Anything that requires a few steps to learn; I explain in an email, over the phone or do a screencast (record what I’m doing on my computer screen) and send it over.
It’s important to note: I’ve never been able to release control over my work in any form, to the point now, looking back; it was ridiculous.
Now, anything I do that fits the criteria of:
- Doesn’t require my personal skill
- I don’t enjoy
…gets handed over.
The organisation of your working life!
I just want to do my best work, in the order that I should be doing it, to the deadline that’s set. I don’t want to organise this. It’s another one of those things that fits the criteria above.
Finish something? Let my VA know.
New client or job? Let my VA know.
Sudden change of plan? Let my VA know.
Everything made into a regularly updated, streamlined list. I pick what I want to get done that day, get my head down and do it.
I’ve heard people occasionally talk about the ‘adjustment period’ of using a VA. I have to say it was completely seamless for me and just all around common sense.
VA: “Am I doing this right?”
VA: “What about this particular situation?”
Questions that are asked just once.

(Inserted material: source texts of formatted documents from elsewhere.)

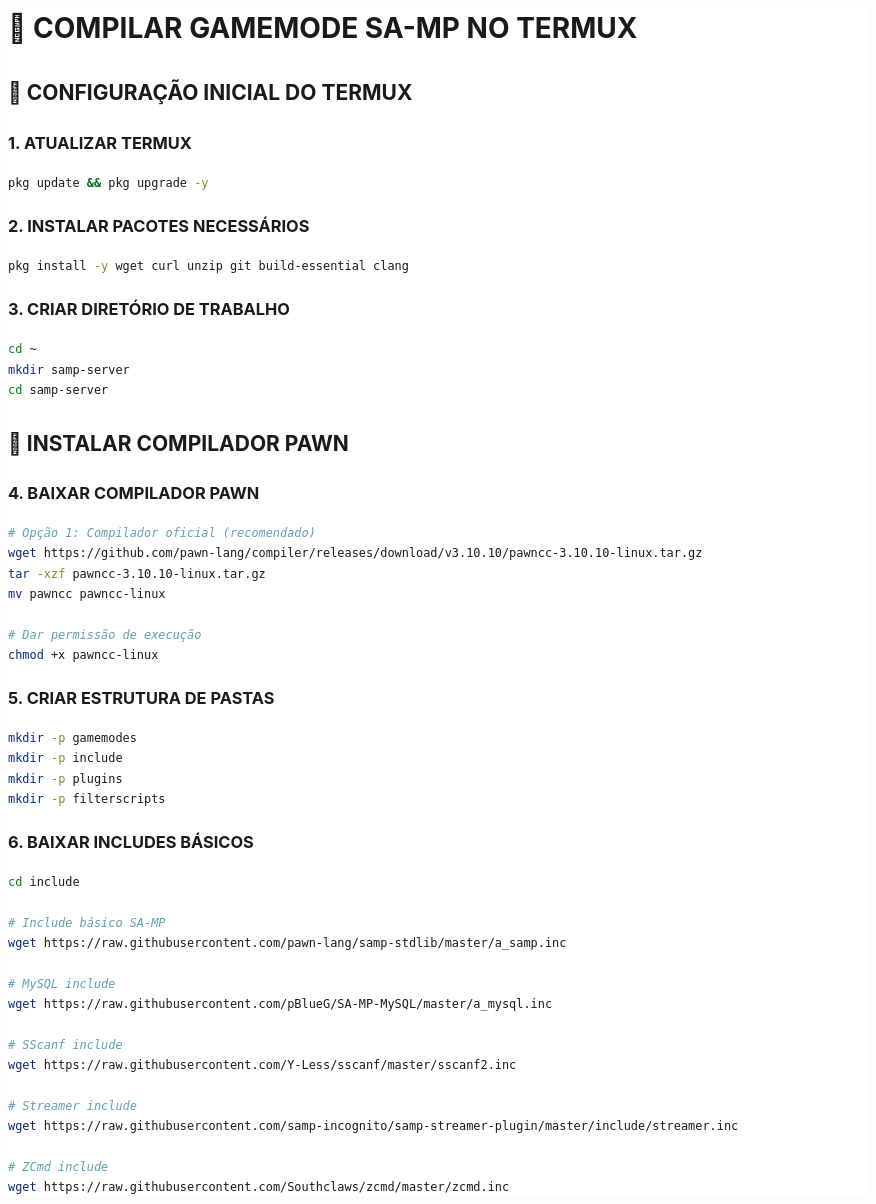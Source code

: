 # 📱 COMPILAR GAMEMODE SA-MP NO TERMUX

## 🚀 CONFIGURAÇÃO INICIAL DO TERMUX

### 1. **ATUALIZAR TERMUX**
```bash
pkg update && pkg upgrade -y
```

### 2. **INSTALAR PACOTES NECESSÁRIOS**
```bash
pkg install -y wget curl unzip git build-essential clang
```

### 3. **CRIAR DIRETÓRIO DE TRABALHO**
```bash
cd ~
mkdir samp-server
cd samp-server
```

## 🔧 INSTALAR COMPILADOR PAWN

### 4. **BAIXAR COMPILADOR PAWN**
```bash
# Opção 1: Compilador oficial (recomendado)
wget https://github.com/pawn-lang/compiler/releases/download/v3.10.10/pawncc-3.10.10-linux.tar.gz
tar -xzf pawncc-3.10.10-linux.tar.gz
mv pawncc pawncc-linux

# Dar permissão de execução
chmod +x pawncc-linux
```

### 5. **CRIAR ESTRUTURA DE PASTAS**
```bash
mkdir -p gamemodes
mkdir -p include
mkdir -p plugins
mkdir -p filterscripts
```

### 6. **BAIXAR INCLUDES BÁSICOS**
```bash
cd include

# Include básico SA-MP
wget https://raw.githubusercontent.com/pawn-lang/samp-stdlib/master/a_samp.inc

# MySQL include
wget https://raw.githubusercontent.com/pBlueG/SA-MP-MySQL/master/a_mysql.inc

# SScanf include  
wget https://raw.githubusercontent.com/Y-Less/sscanf/master/sscanf2.inc

# Streamer include
wget https://raw.githubusercontent.com/samp-incognito/samp-streamer-plugin/master/include/streamer.inc

# ZCmd include
wget https://raw.githubusercontent.com/Southclaws/zcmd/master/zcmd.inc
```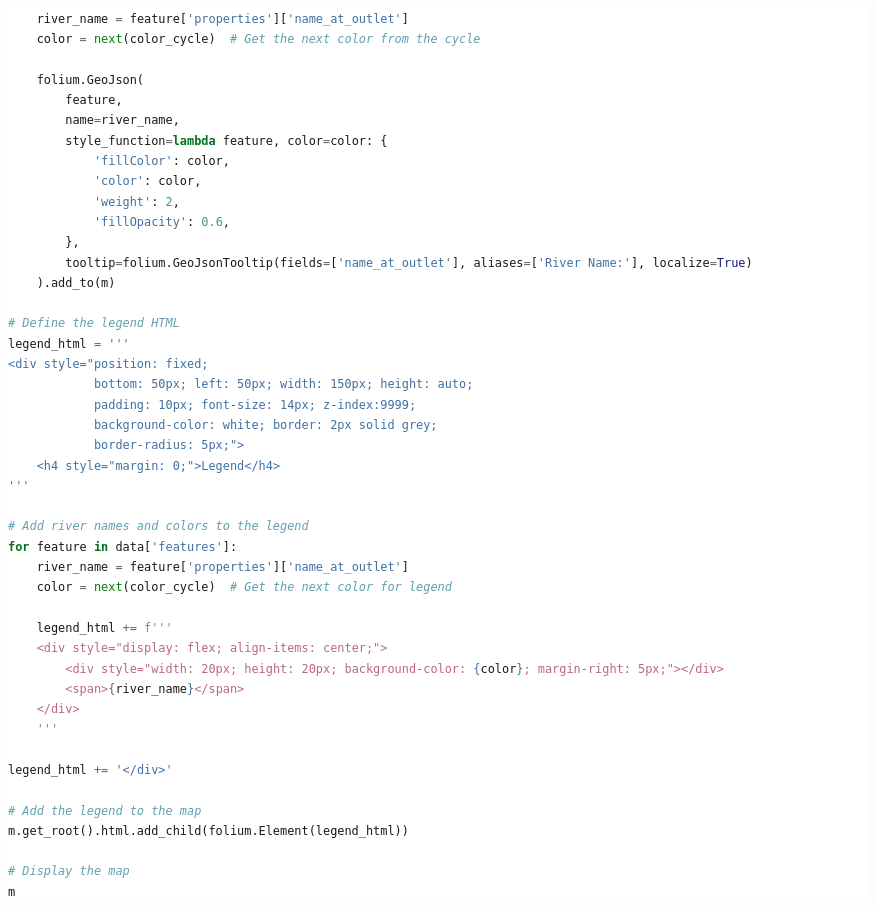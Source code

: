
 ```py
    river_name = feature['properties']['name_at_outlet']
    color = next(color_cycle)  # Get the next color from the cycle

    folium.GeoJson(
        feature,
        name=river_name,
        style_function=lambda feature, color=color: {
            'fillColor': color,
            'color': color,
            'weight': 2,
            'fillOpacity': 0.6,
        },
        tooltip=folium.GeoJsonTooltip(fields=['name_at_outlet'], aliases=['River Name:'], localize=True)
    ).add_to(m)

# Define the legend HTML
legend_html = '''
<div style="position: fixed; 
            bottom: 50px; left: 50px; width: 150px; height: auto; 
            padding: 10px; font-size: 14px; z-index:9999; 
            background-color: white; border: 2px solid grey; 
            border-radius: 5px;">
    <h4 style="margin: 0;">Legend</h4>
'''

# Add river names and colors to the legend
for feature in data['features']:
    river_name = feature['properties']['name_at_outlet']
    color = next(color_cycle)  # Get the next color for legend

    legend_html += f'''
    <div style="display: flex; align-items: center;">
        <div style="width: 20px; height: 20px; background-color: {color}; margin-right: 5px;"></div>
        <span>{river_name}</span>
    </div>
    '''

legend_html += '</div>'

# Add the legend to the map
m.get_root().html.add_child(folium.Element(legend_html))

# Display the map
m
```

<iframe src='/html/python/rivers-with-animas-in-name.html' style={{width: "100%", height: "500px"}}></iframe> 
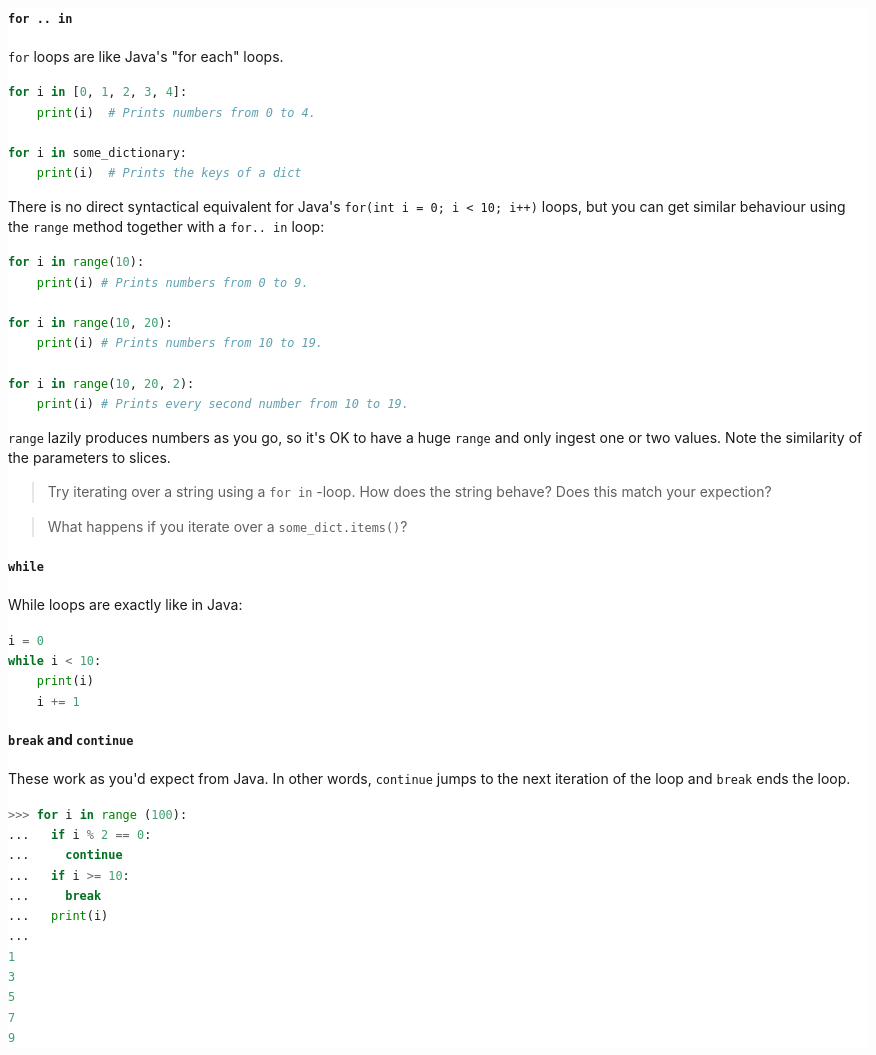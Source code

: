 #### `for .. in`
`for` loops are like Java's "for each" loops.

```python
for i in [0, 1, 2, 3, 4]:
    print(i)  # Prints numbers from 0 to 4.

for i in some_dictionary:
    print(i)  # Prints the keys of a dict
```

There is no direct syntactical equivalent for Java's `for(int i = 0; i < 10; i++)` loops, but you can get similar behaviour using the `range` method together with a `for.. in` loop:
```python
for i in range(10):
    print(i) # Prints numbers from 0 to 9.

for i in range(10, 20):
    print(i) # Prints numbers from 10 to 19.

for i in range(10, 20, 2):
    print(i) # Prints every second number from 10 to 19.
```
`range` lazily produces numbers as you go, so it's OK to have a huge `range` and only ingest one or two values. Note the similarity of the parameters to slices.

> Try iterating over a string using a `for in` -loop. How does the string behave? Does this match your expection?

> What happens if you iterate over a `some_dict.items()`?

#### `while`
While loops are exactly like in Java:
```python
i = 0
while i < 10:
    print(i)
    i += 1
```

#### `break` and `continue`
These work as you'd expect from Java. In other words, `continue` jumps to the next iteration of the loop and `break` ends the loop.
```python
>>> for i in range (100):
...   if i % 2 == 0:
...     continue
...   if i >= 10:
...     break
...   print(i)
...
1
3
5
7
9
```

Then it’s done forever!
A small business owner or freelancer is typically more vested in the work they do, as it means repeat business. Their business grows through good work and doing anything bad would reflect on themselves (and their reviews, if they use freelance websites to win work).
You’re also giving a fellow small business owner or freelancer work, which helps them grow in the same way you do. Your growth often means growth for them!
Your choice of VA
Choice is vast in terms of price / location / agency / freelancer. A lot of business owners obsess about getting the cheapest possible deal on any service they use.
These people know the cost of everything, but the value of nothing.
I use someone local and self employed. I find they not only speak and type fluent English, they also get cultural nuances (not just Western or UK, but Scottish and Glasgow) and this helps greatly when understanding mind-sets and approaching situations.
I did it for ME
I’ve not increased my prices as a result of having a VA. It’s not a charge I pass on to my clients. I did it for me. So I could be free to provide a better service and focus on the things I’m good at.
Perversely, because I can do more of this, I’m getting better results, feeling better, enjoying my business more and never feel intimidated with workload.
I can also take on projects that would normally be essential to have a helping hand. I would typically avoid these, unable to trust outsourcing on such short notice and high stakes.
If you have certain workloads you don’t want to do, that eat up your time and can be outsourced with no drop in quality, why wouldn’t you outsource? It frees you to do more of your best work and allows you to take on more business.